= DIRECTIONS =
Could you set down the lines from the first line of the entries below through the line with "今日のアーリー+朝イチ滑ったので、東京に仕事をしに戻っているところです…笑", exactly and with no pictures?

Dataset records

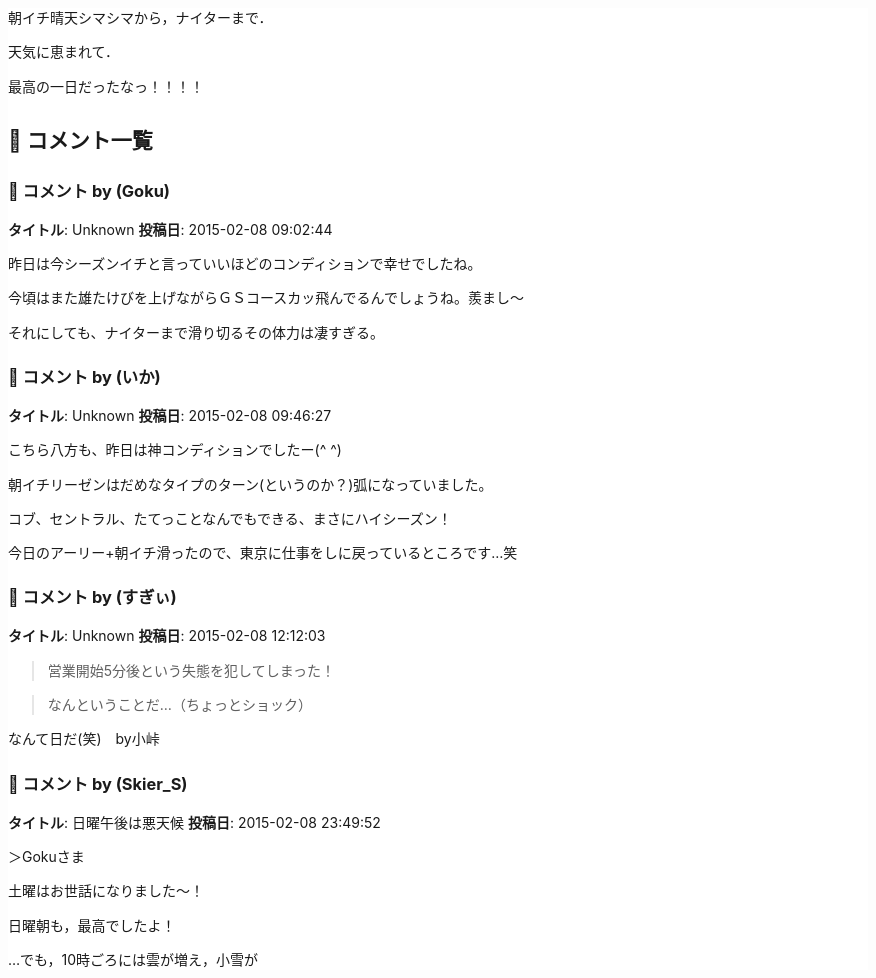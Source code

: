 朝イチ晴天シマシマから，ナイターまで．


天気に恵まれて．


最高の一日だったなっ！！！！

## 💬 コメント一覧

### 💬 コメント by (Goku)
**タイトル**: Unknown
**投稿日**: 2015-02-08 09:02:44

昨日は今シーズンイチと言っていいほどのコンディションで幸せでしたね。



今頃はまた雄たけびを上げながらＧＳコースカッ飛んでるんでしょうね。羨まし～



それにしても、ナイターまで滑り切るその体力は凄すぎる。

### 💬 コメント by (いか)
**タイトル**: Unknown
**投稿日**: 2015-02-08 09:46:27

こちら八方も、昨日は神コンディションでしたー(^ ^)

朝イチリーゼンはだめなタイプのターン(というのか？)弧になっていました。

コブ、セントラル、たてっことなんでもできる、まさにハイシーズン！



今日のアーリー+朝イチ滑ったので、東京に仕事をしに戻っているところです…笑

### 💬 コメント by (すぎぃ)
**タイトル**: Unknown
**投稿日**: 2015-02-08 12:12:03

>営業開始5分後という失態を犯してしまった！

>なんということだ…（ちょっとショック）



なんて日だ(笑)　by小峠

### 💬 コメント by (Skier_S)
**タイトル**: 日曜午後は悪天候
**投稿日**: 2015-02-08 23:49:52

＞Gokuさま

土曜はお世話になりました～！

日曜朝も，最高でしたよ！

…でも，10時ごろには雲が増え，小雪が
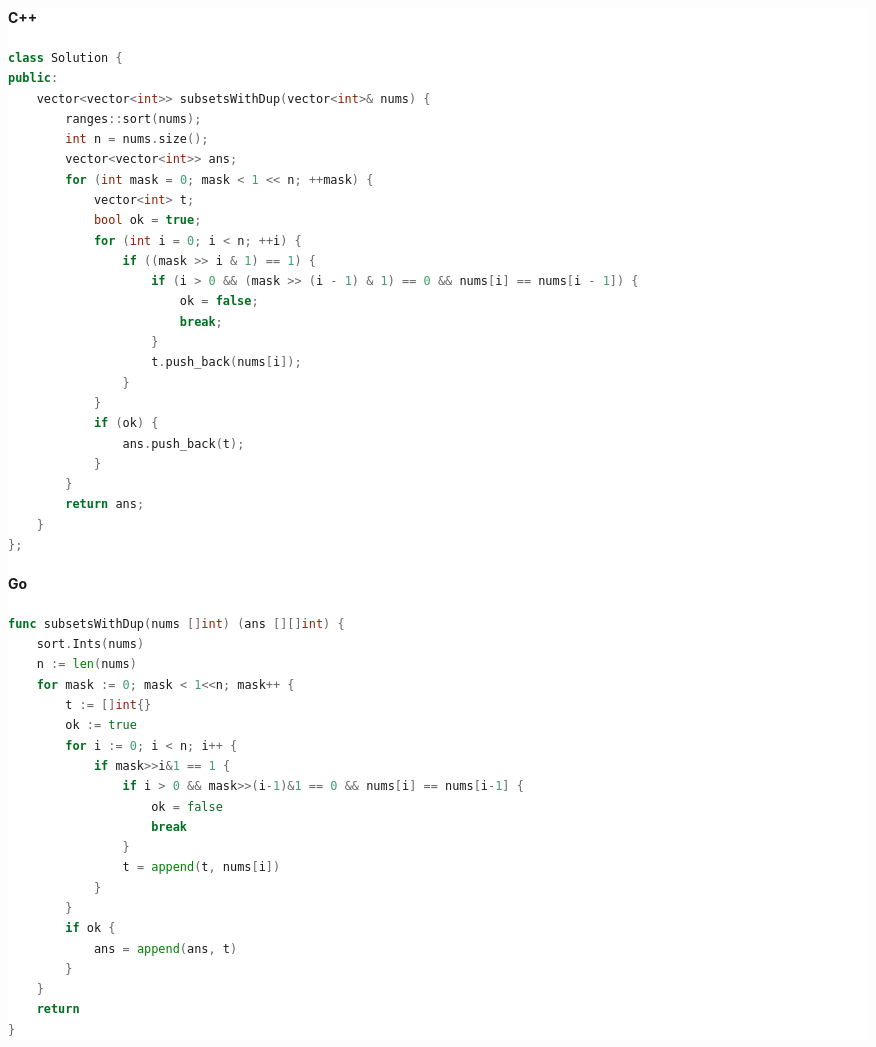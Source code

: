 
#### C++

```cpp
class Solution {
public:
    vector<vector<int>> subsetsWithDup(vector<int>& nums) {
        ranges::sort(nums);
        int n = nums.size();
        vector<vector<int>> ans;
        for (int mask = 0; mask < 1 << n; ++mask) {
            vector<int> t;
            bool ok = true;
            for (int i = 0; i < n; ++i) {
                if ((mask >> i & 1) == 1) {
                    if (i > 0 && (mask >> (i - 1) & 1) == 0 && nums[i] == nums[i - 1]) {
                        ok = false;
                        break;
                    }
                    t.push_back(nums[i]);
                }
            }
            if (ok) {
                ans.push_back(t);
            }
        }
        return ans;
    }
};
```

#### Go

```go
func subsetsWithDup(nums []int) (ans [][]int) {
	sort.Ints(nums)
	n := len(nums)
	for mask := 0; mask < 1<<n; mask++ {
		t := []int{}
		ok := true
		for i := 0; i < n; i++ {
			if mask>>i&1 == 1 {
				if i > 0 && mask>>(i-1)&1 == 0 && nums[i] == nums[i-1] {
					ok = false
					break
				}
				t = append(t, nums[i])
			}
		}
		if ok {
			ans = append(ans, t)
		}
	}
	return
}
```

= EXPECTED ANSWER =
Source code

: 朝イチ晴天シマシマから，ナイターまで．


天気に恵まれて．


最高の一日だったなっ！！！！

## 💬 コメント一覧

### 💬 コメント by (Goku)
**タイトル**: Unknown
**投稿日**: 2015-02-08 09:02:44

昨日は今シーズンイチと言っていいほどのコンディションで幸せでしたね。



今頃はまた雄たけびを上げながらＧＳコースカッ飛んでるんでしょうね。羨まし～



それにしても、ナイターまで滑り切るその体力は凄すぎる。

### 💬 コメント by (いか)
**タイトル**: Unknown
**投稿日**: 2015-02-08 09:46:27

こちら八方も、昨日は神コンディションでしたー(^ ^)

朝イチリーゼンはだめなタイプのターン(というのか？)弧になっていました。

コブ、セントラル、たてっことなんでもできる、まさにハイシーズン！



今日のアーリー+朝イチ滑ったので、東京に仕事をしに戻っているところです…笑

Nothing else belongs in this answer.